Not only was former President George W. Bush criticized for "authorizing torture," his critics argued that "torture doesn't work." During the 2008 presidential campaign, then-Sen. Barack Obama said: "Torture is how you get bad information, not good intelligence. ... No more secret authorization of methods like simulated drowning. When I am President, America will once again be the country that stands up to these deplorable tactics."
"Zero Dark Thirty " threatens that narrative.
Here's the problem. Presumably to help make the film as accurate as possible, and, many suspect, to aid in his re-election, President Barack Obama's administration gave the filmmakers what some describe as "unprecedented access" to the State Department. At the time, many conservatives criticized the cozy relationship the screenwriter and director enjoyed with the State Department. (The film, ultimately, didn't come out until after Obama's re-election.)
The Obama administration was not happy. How dare the movie suggest that waterboarding "worked" and that it led to information useful in leading us to bin Laden?!
So in a rare comment on the alleged accuracy of a movie, the head of the CIA issued a statement denying that waterboarding played a positive role in leading to bin Laden. The film, wrote acting CIA Director Mike Morell, "takes significant artistic license, while portraying itself as being historically accurate. ... 'Zero Dark Thirty' is a dramatization, not a realistic portrayal of the facts. ... Whether enhanced interrogation techniques were the only timely and effective way to obtain information from those detainees, as the film suggests, is a matter of debate that cannot and never will be definitively resolved."
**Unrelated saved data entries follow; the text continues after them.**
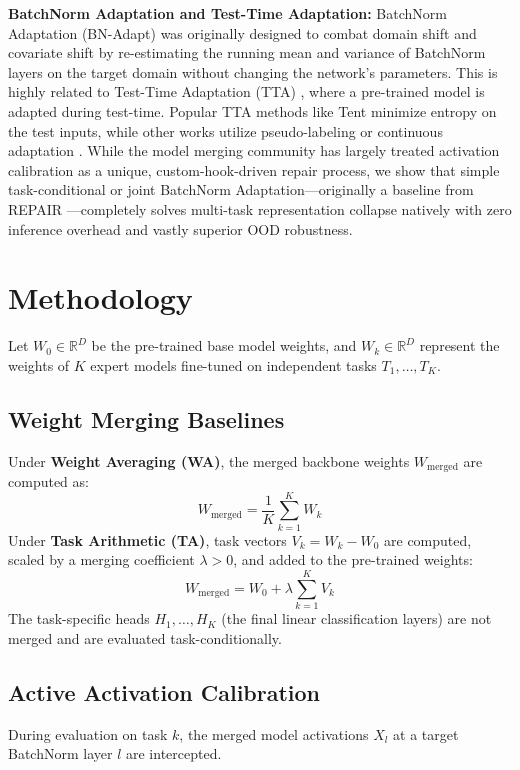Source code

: \documentclass{article}
\begin{document}
\textbf{BatchNorm Adaptation and Test-Time Adaptation:} BatchNorm Adaptation (BN-Adapt) was originally designed to combat domain shift and covariate shift \cite{ioffe2015batch, liang2021robustness} by re-estimating the running mean and variance of BatchNorm layers on the target domain without changing the network's parameters. This is highly related to Test-Time Adaptation (TTA) \cite{zhang2023test}, where a pre-trained model is adapted during test-time. Popular TTA methods like Tent \cite{wang2021tent} minimize entropy on the test inputs, while other works utilize pseudo-labeling \cite{goyal2022test} or continuous adaptation \cite{niu2022efficient}. While the model merging community has largely treated activation calibration as a unique, custom-hook-driven repair process, we show that simple task-conditional or joint BatchNorm Adaptation—originally a baseline from REPAIR \cite{jordan2022repair}—completely solves multi-task representation collapse natively with zero inference overhead and vastly superior OOD robustness.

\section{Methodology}
\label{sec:method}
Let $W_0 \in \mathbb{R}^D$ be the pre-trained base model weights, and $W_k \in \mathbb{R}^D$ represent the weights of $K$ expert models fine-tuned on independent tasks $T_1, \dots, T_K$. 

\subsection{Weight Merging Baselines}
Under \textbf{Weight Averaging (WA)}, the merged backbone weights $W_{\text{merged}}$ are computed as:
\begin{equation}
    W_{\text{merged}} = \frac{1}{K} \sum_{k=1}^K W_k
\end{equation}
Under \textbf{Task Arithmetic (TA)}, task vectors $V_k = W_k - W_0$ are computed, scaled by a merging coefficient $\lambda > 0$, and added to the pre-trained weights:
\begin{equation}
    W_{\text{merged}} = W_0 + \lambda \sum_{k=1}^K V_k
\end{equation}
The task-specific heads $H_1, \dots, H_K$ (the final linear classification layers) are not merged and are evaluated task-conditionally.

\subsection{Active Activation Calibration}
During evaluation on task $k$, the merged model activations $X_l$ at a target BatchNorm layer $l$ are intercepted. 
\end{document}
This statement didn't satisfy the Senate Select Committee on Intelligence, prompting a probe of the CIA's contacts with the filmmakers. Chairman Dianne Feinstein, D-Calif., and two other committee members, Sens. Carl Levin, D-Mich., and John McCain, R-Ariz., sent a letter to Morell, challenging his statement. The senators claimed that Morell's words were "potentially inconsistent" with their committee's studies and asked him to "provide specific examples of information that was obtained in a 'timely and effective' way from CIA detainees subjected to the CIA's enhanced interrogation techniques."